- Try it
Examine the records and identify each line that includes the string "Cursor". Copy those lines.
Provided records: Begin
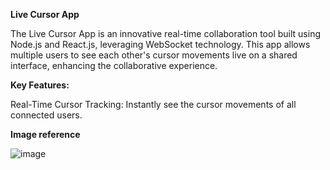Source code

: **Live Cursor App**

The Live Cursor App is an innovative real-time collaboration tool built using Node.js and React.js, leveraging WebSocket technology. This app allows multiple users to see each other's cursor movements live on a shared interface, enhancing the collaborative experience.

**Key Features:**

Real-Time Cursor Tracking: Instantly see the cursor movements of all connected users.

**Image reference**

![image](https://github.com/user-attachments/assets/3e65c9df-a51f-4f76-bba4-a9a19e705053)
Provided records: End
- Response to the exercise
: **Live Cursor App**
The Live Cursor App is an innovative real-time collaboration tool built using Node.js and React.js, leveraging WebSocket technology. This app allows multiple users to see each other's cursor movements live on a shared interface, enhancing the collaborative experience.
Real-Time Cursor Tracking: Instantly see the cursor movements of all connected users.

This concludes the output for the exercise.